Summary and Other Activity Patterns

In summary, here are my patterns for building activities executing short and long running work with WF.

  • Short – Short running work that takes less than the 1/10th of a second can simply be coded directly in the Execute method of an activity.
  • Long – For long running work on the local CPU a worker thread from the CLR thread pool should be used. The Activity Execute method registers a queue for a response message and starts the worker thread. I have a simple sample of this that you can use.
  • Send – Sending an asynchronous message can be implemented in the same way as Short.
  • Receive – An asynchronous receive means registering a queue to wait for a message. In WF the WorkflowRuntime will have a service attached as an endpoint for the messaging. When a message is received the workflow instance waiting on the queue is loaded into memory and passed the message. HandleExternalEvent Activity and Receive Activity are examples of this that ship with WF.
  • Synchronous Send/Receive – Unless you know that all your database operations or web service calls will be short running, the recommended method here is thread donation which makes this the same as Long. The long running operation is actually your database operation or call to a web service.
  • Composite – An activity built primarily for workflow modeling that has a primary purpose of showing the relationships between activities contained within it. The execute code for this is relatively easy. I think some good samples of these types of activities would also be very valuable but I don't have one to share right now.

Once you have mastered these six patterns you can build pretty much any activity.
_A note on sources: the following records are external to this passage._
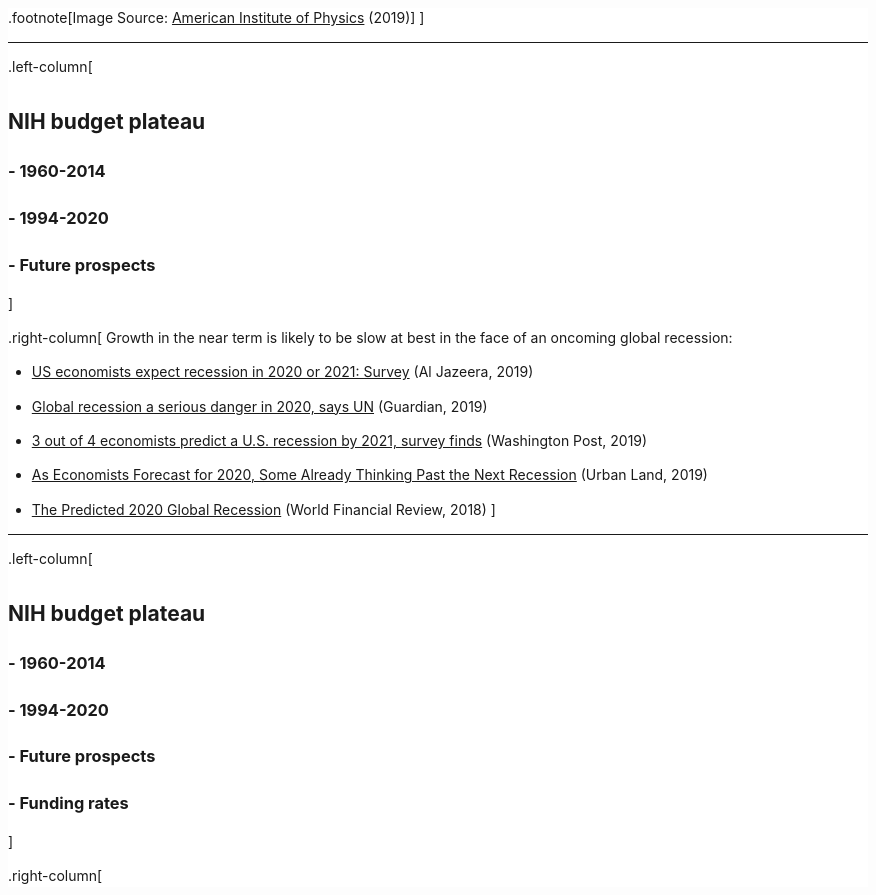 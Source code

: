   .footnote[Image Source: [American Institute of Physics](https://www.aip.org/fyi/2019/fy20-budget-request-national-institutes-health) (2019)]
]

---

.left-column[
  ## NIH budget plateau
  ### - 1960-2014
  ### - 1994-2020
  ### - Future prospects
]

.right-column[
  Growth in the near term is likely to be slow at best in the face of an
  oncoming global recession:
  
  - [US economists expect recession in 2020 or 2021: Survey](https://www.aljazeera.com/ajimpact/economists-expect-recession-2020-2021-survey-190819072819514.html) (Al Jazeera, 2019)
  
  - [Global recession a serious danger in 2020, says UN](https://www.theguardian.com/business/2019/sep/25/global-recession-a-serious-danger-in-2020-says-un) (Guardian, 2019)
  
  - [3 out of 4 economists predict a U.S. recession by 2021, survey finds](https://www.washingtonpost.com/business/2019/08/19/out-economists-predict-us-recession-by-survey-finds/) (Washington Post, 2019)
  
  - [As Economists Forecast for 2020, Some Already Thinking Past the Next Recession](https://urbanland.uli.org/capital-markets/as-economists-forecast-for-2020-some-already-thinking-past-the-next-recession/) (Urban Land, 2019)
  
  - [The Predicted 2020 Global Recession](https://worldfinancialreview.com/the-predicted-2020-global-recession/) (World Financial Review, 2018)
]

---

.left-column[
  ## NIH budget plateau
  ### - 1960-2014
  ### - 1994-2020
  ### - Future prospects
  ### - Funding rates
]

.right-column[ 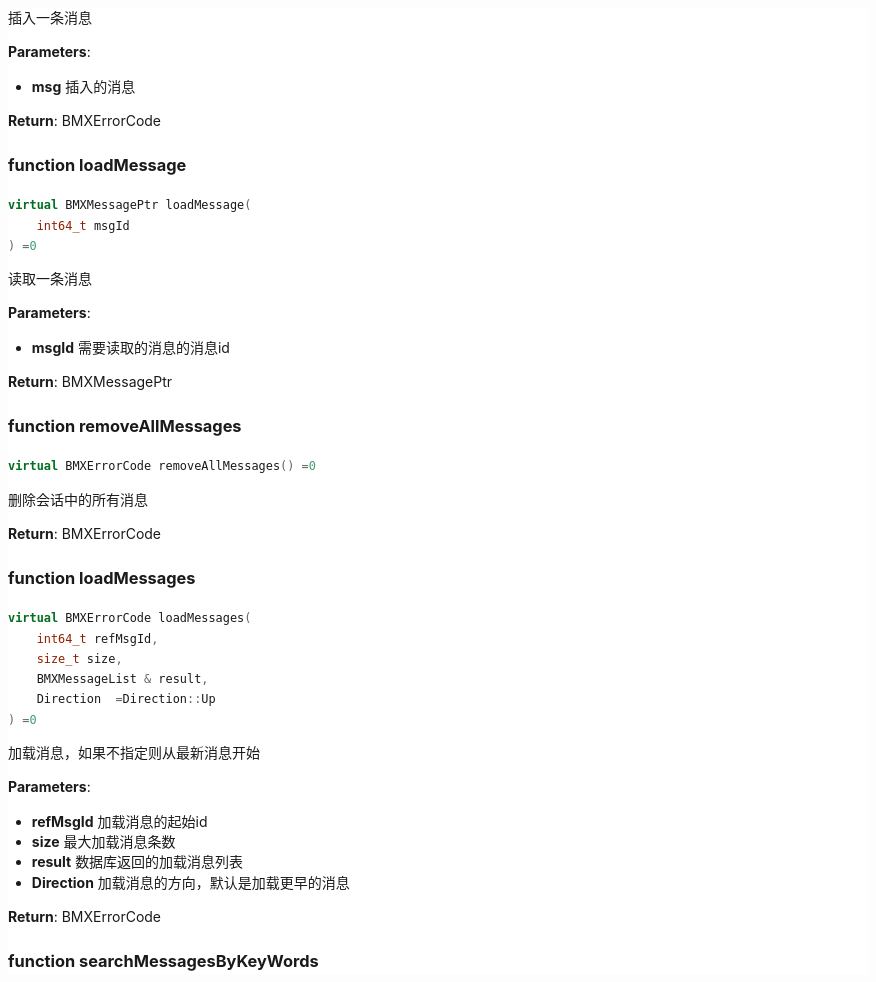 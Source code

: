 插入一条消息 

**Parameters**: 

  * **msg** 插入的消息 


**Return**: BMXErrorCode 

### function loadMessage

```cpp
virtual BMXMessagePtr loadMessage(
    int64_t msgId
) =0
```

读取一条消息 

**Parameters**: 

  * **msgId** 需要读取的消息的消息id 


**Return**: BMXMessagePtr 

### function removeAllMessages

```cpp
virtual BMXErrorCode removeAllMessages() =0
```

删除会话中的所有消息 

**Return**: BMXErrorCode 

### function loadMessages

```cpp
virtual BMXErrorCode loadMessages(
    int64_t refMsgId,
    size_t size,
    BMXMessageList & result,
    Direction  =Direction::Up
) =0
```

加载消息，如果不指定则从最新消息开始 

**Parameters**: 

  * **refMsgId** 加载消息的起始id 
  * **size** 最大加载消息条数 
  * **result** 数据库返回的加载消息列表 
  * **Direction** 加载消息的方向，默认是加载更早的消息 


**Return**: BMXErrorCode 

### function searchMessagesByKeyWords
A Final Comment on Database Access

One other thought that I will leave you with. How long can a database operation take before it affects the scalability / threading / performance of the middle tier business logic. I've suggested that anything longer than 1/10th of a second should be handled with the long running pattern. But what if you have database operations that take longer than that? What's a general solution for database execution where the synchronous delay and the resulting IO bottleneck becomes an issue? Should database operations be managed through the long running pattern? If all your database operations are very short then you would not want the additional overhead in code, thread marshalling and execution time of using a separate thread.